THE TASK: Among the entries that follow, find the lines containing the string "from" and copy them.

##### INFORMATION SUPPLIED #####

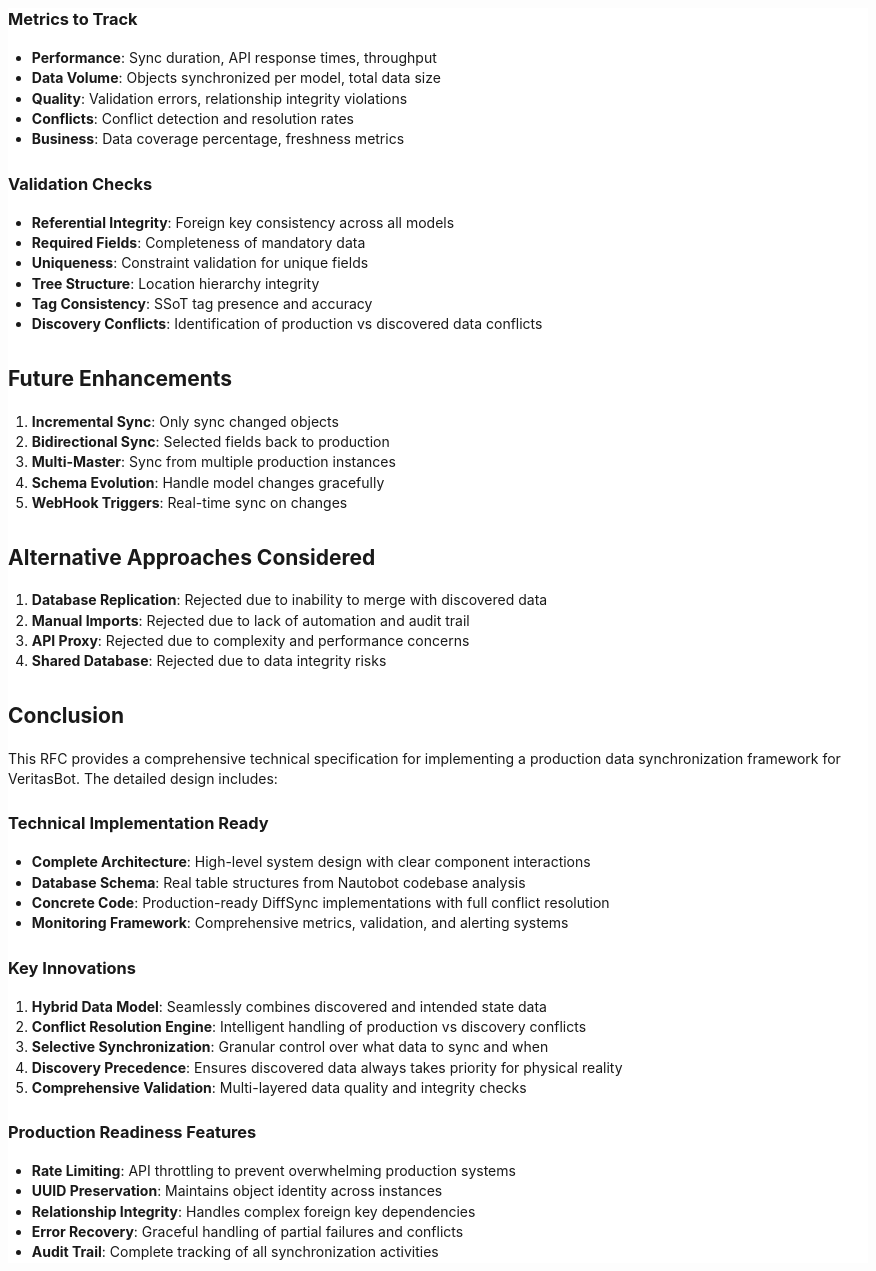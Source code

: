 ### Metrics to Track
- **Performance**: Sync duration, API response times, throughput
- **Data Volume**: Objects synchronized per model, total data size
- **Quality**: Validation errors, relationship integrity violations
- **Conflicts**: Conflict detection and resolution rates
- **Business**: Data coverage percentage, freshness metrics

### Validation Checks
- **Referential Integrity**: Foreign key consistency across all models
- **Required Fields**: Completeness of mandatory data
- **Uniqueness**: Constraint validation for unique fields
- **Tree Structure**: Location hierarchy integrity
- **Tag Consistency**: SSoT tag presence and accuracy
- **Discovery Conflicts**: Identification of production vs discovered data conflicts

## Future Enhancements

1. **Incremental Sync**: Only sync changed objects
2. **Bidirectional Sync**: Selected fields back to production
3. **Multi-Master**: Sync from multiple production instances
4. **Schema Evolution**: Handle model changes gracefully
5. **WebHook Triggers**: Real-time sync on changes

## Alternative Approaches Considered

1. **Database Replication**: Rejected due to inability to merge with discovered data
2. **Manual Imports**: Rejected due to lack of automation and audit trail
3. **API Proxy**: Rejected due to complexity and performance concerns
4. **Shared Database**: Rejected due to data integrity risks

## Conclusion

This RFC provides a comprehensive technical specification for implementing a production data synchronization framework for VeritasBot. The detailed design includes:

### Technical Implementation Ready
- **Complete Architecture**: High-level system design with clear component interactions
- **Database Schema**: Real table structures from Nautobot codebase analysis
- **Concrete Code**: Production-ready DiffSync implementations with full conflict resolution
- **Monitoring Framework**: Comprehensive metrics, validation, and alerting systems

### Key Innovations
1. **Hybrid Data Model**: Seamlessly combines discovered and intended state data
2. **Conflict Resolution Engine**: Intelligent handling of production vs discovery conflicts
3. **Selective Synchronization**: Granular control over what data to sync and when
4. **Discovery Precedence**: Ensures discovered data always takes priority for physical reality
5. **Comprehensive Validation**: Multi-layered data quality and integrity checks

### Production Readiness Features
- **Rate Limiting**: API throttling to prevent overwhelming production systems
- **UUID Preservation**: Maintains object identity across instances
- **Relationship Integrity**: Handles complex foreign key dependencies
- **Error Recovery**: Graceful handling of partial failures and conflicts
- **Audit Trail**: Complete tracking of all synchronization activities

#####

RESULT OF THE EXERCISE:
3. **Multi-Master**: Sync from multiple production instances
- **Database Schema**: Real table structures from Nautobot codebase analysis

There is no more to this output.